Agoric / agoric-sdk

monorepo for the Agoric Javascript smart contract platform
Apache License 2.0
326 stars 206 forks source link

how to parallelize new vat deliveries to improve throughput performance #5747

Open warner opened 2 years ago

warner commented 2 years ago

What is the Problem Being Solved?

We could speed up chain throughput by a factor of maybe 4 or 8 by parallelizing multiple new vat deliveries, ideally making one delivery per CPU core.

(note: this is different than parallelizing replay: that's much easier, because all syscalls are simulated)

Our chain-side execution loop currently looks like:

With some extra work, we should be able to perform multiple deliveries in parallel. It's made a lot easier by the fact that each vat runs in its own worker process, so we don't even need threads: the host operating system already knows how to allow multiple processes get scheduled on multiple CPU cores at the same time.

The main tricky part is isolating any state that's referenced by multiple vats. Our vats are pretty isolated, but they can all make syscalls, and those syscalls reference (or mutate) state, and some of that state is shared between multiple vats. Our vat syscalls break down into three categories:

Our plans for backpressure, prioritization, and pausing individual vats, calls for breaking the single kernel-wide run-queue into a separate input and output queue for each vat, plus probably an extra kernel-wide queue for actions like "create new vat" and "terminate vat". Many of a vat's syscalls can thus mutate only their own output queue, giving us a lot more flexibility around parallelism.
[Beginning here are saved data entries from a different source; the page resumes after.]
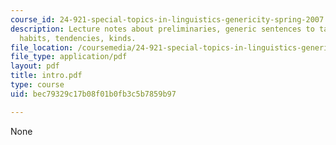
 ```yaml
---
course_id: 24-921-special-topics-in-linguistics-genericity-spring-2007
description: Lecture notes about preliminaries, generic sentences to talk about general
  habits, tendencies, kinds.
file_location: /coursemedia/24-921-special-topics-in-linguistics-genericity-spring-2007/bec79329c17b08f01b0fb3c5b7859b97_intro.pdf
file_type: application/pdf
layout: pdf
title: intro.pdf
type: course
uid: bec79329c17b08f01b0fb3c5b7859b97

---
```

None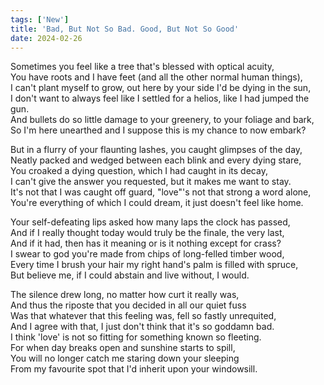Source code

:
 ```yaml
---
tags: ['New']
title: 'Bad, But Not So Bad. Good, But Not So Good'
date: 2024-02-26
---
```


Sometimes you feel like a tree that's blessed with optical acuity,  
You have roots and I have feet (and all the other normal human things),  
I can't plant myself to grow, out here by your side I'd be dying in the sun,  
I don't want to always feel like I settled for a helios, like I had jumped the gun.  
And bullets do so little damage to your greenery, to your foliage and bark,  
So I'm here unearthed and I suppose this is my chance to now embark?

But in a flurry of your flaunting lashes, you caught glimpses of the day,  
Neatly packed and wedged between each blink and every dying stare,  
You croaked a dying question, which I had caught in its decay,  
I can't give the answer you requested, but it makes me want to stay.  
It's not that I was caught off guard, "love"'s not that strong a word alone,  
You're everything of which I could dream, it just doesn't feel like home.

Your self-defeating lips asked how many laps the clock has passed,  
And if I really thought today would truly be the finale, the very last,  
And if it had, then has it meaning or is it nothing except for crass?  
I swear to god you're made from chips of long-felled timber wood,  
Every time I brush your hair my right hand's palm is filled with spruce,  
But believe me, if I could abstain and live without, I would.

The silence drew long, no matter how curt it really was,  
And thus the riposte that you decided in all our quiet fuss  
Was that whatever that this feeling was, fell so fastly unrequited,  
And I agree with that, I just don't think that it's so goddamn bad.  
I think 'love' is not so fitting for something known so fleeting.  
For when day breaks open and sunshine starts to spill,  
You will no longer catch me staring down your sleeping  
From my favourite spot that I'd inherit upon your windowsill.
The tricky part is access to devices, because callNow is synchronous. So two vats which each have access to a device node might both invoke callNow, and the results they return might depend upon the order in which they were invoked. In a single-threaded one-delivery-at-a-time system, that order is deterministic. But if we allow two deliveries to run in parallel, the invocation order is no longer deterministic.

Most devices don't do this, but unless we can rule out the possibility, then we must either exclude vats with device nodes in their c-lists from parallelism, or have some way to abort speculative deliveries that wind up making a device call. We might also want to mark certain device nodes as being mutating or sensitive to invocation order, so that we could continue to allow parallelism for vats which hold those nodes, and only deny it to vats which hold more sensitive device nodes.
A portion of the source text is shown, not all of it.